:: ASSIGNED TASK ::
Search for the word "begin" in the entries. Each line that holds it should be copied.

Stored records
Segment Open

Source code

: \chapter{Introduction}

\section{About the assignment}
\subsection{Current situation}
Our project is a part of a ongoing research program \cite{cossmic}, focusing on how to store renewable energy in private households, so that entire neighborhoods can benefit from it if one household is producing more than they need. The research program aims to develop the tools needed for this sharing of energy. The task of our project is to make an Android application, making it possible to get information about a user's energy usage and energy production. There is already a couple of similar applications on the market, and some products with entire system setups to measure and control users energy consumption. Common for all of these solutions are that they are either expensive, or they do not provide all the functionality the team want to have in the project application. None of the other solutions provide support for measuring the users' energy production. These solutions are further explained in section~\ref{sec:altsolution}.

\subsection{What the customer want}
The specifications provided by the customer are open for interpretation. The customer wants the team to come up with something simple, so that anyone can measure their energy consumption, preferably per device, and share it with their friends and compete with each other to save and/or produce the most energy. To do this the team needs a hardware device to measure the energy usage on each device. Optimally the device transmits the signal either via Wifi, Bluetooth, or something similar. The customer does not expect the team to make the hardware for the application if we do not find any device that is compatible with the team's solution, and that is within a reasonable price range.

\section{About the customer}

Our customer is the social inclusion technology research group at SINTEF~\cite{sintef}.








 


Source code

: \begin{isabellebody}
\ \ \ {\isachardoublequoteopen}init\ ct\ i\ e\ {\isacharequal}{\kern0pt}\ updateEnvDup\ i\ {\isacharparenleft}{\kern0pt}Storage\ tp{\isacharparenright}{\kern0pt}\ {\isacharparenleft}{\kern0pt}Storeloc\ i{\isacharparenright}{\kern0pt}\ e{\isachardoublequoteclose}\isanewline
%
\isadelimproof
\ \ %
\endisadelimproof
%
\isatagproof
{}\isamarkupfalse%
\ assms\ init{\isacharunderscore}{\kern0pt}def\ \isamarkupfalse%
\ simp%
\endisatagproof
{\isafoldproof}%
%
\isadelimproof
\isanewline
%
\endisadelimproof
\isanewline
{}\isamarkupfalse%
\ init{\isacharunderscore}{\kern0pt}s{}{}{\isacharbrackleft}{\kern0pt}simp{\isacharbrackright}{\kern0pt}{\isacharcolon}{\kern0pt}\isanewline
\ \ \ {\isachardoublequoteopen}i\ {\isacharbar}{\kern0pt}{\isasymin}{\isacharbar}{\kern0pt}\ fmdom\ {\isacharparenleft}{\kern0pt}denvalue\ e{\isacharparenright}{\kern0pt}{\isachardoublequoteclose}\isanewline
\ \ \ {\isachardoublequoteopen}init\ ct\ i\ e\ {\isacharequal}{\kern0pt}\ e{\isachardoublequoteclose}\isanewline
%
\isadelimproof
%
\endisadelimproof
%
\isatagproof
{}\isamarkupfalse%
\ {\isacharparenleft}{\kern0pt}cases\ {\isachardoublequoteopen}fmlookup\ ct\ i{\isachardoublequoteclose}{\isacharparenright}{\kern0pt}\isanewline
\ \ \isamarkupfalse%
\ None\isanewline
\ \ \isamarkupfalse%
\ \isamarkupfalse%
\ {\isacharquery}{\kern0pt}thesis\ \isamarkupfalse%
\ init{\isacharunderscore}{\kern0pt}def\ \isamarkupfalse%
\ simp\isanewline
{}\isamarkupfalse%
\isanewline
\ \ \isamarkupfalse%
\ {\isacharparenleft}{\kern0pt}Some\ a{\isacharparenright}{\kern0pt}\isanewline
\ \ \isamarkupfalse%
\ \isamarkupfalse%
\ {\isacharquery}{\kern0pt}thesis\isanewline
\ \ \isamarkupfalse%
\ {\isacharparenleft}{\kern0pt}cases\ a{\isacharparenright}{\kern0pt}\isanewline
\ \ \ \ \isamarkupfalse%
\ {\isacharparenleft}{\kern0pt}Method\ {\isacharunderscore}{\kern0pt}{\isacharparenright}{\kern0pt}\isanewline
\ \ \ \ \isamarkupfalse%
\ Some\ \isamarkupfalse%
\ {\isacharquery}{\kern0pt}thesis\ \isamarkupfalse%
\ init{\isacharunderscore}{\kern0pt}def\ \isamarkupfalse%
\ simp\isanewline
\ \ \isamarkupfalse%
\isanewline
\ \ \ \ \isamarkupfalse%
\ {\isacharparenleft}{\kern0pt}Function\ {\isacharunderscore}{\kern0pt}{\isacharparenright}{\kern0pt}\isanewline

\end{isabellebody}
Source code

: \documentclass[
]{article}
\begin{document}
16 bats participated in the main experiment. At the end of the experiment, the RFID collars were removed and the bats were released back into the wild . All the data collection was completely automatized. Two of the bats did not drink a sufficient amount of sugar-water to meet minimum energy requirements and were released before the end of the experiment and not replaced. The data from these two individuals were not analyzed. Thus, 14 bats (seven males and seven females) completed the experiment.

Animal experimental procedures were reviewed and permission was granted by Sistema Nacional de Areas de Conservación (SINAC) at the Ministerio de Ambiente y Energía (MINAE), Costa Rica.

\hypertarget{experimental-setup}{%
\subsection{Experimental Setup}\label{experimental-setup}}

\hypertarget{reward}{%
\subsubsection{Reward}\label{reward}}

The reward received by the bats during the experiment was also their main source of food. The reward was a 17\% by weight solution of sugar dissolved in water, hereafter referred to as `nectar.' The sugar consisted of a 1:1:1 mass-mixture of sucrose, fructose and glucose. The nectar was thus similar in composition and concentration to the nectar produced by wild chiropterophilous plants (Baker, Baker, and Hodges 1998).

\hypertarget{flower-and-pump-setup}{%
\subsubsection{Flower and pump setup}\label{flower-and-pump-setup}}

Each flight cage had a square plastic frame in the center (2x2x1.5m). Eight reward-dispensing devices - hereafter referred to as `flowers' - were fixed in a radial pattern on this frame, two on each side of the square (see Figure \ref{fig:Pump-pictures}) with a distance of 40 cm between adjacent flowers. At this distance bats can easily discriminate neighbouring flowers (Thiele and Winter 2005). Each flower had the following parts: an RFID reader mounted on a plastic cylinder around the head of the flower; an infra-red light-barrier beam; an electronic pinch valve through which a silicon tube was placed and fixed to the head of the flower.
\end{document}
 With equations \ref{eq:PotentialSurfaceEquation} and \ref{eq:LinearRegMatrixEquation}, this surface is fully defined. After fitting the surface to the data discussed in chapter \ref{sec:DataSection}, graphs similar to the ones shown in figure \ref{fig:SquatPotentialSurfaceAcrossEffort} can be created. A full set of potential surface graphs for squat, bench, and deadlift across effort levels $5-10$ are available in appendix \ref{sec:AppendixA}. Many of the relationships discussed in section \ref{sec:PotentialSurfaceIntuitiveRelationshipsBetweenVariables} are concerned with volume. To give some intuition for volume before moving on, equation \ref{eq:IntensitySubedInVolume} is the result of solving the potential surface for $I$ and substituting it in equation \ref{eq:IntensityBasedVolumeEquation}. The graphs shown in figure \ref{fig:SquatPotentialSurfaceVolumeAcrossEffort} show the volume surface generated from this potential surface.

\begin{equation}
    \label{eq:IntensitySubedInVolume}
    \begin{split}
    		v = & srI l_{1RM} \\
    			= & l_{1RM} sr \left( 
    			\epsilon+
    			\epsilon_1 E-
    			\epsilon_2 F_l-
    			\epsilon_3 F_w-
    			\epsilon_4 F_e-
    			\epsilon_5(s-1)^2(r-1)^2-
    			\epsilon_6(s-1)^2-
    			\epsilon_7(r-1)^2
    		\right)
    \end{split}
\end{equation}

Segment Closed

:: WRITTEN REPLY ::
: \begin{isabellebody}
\begin{document}
\begin{equation}
    \begin{split}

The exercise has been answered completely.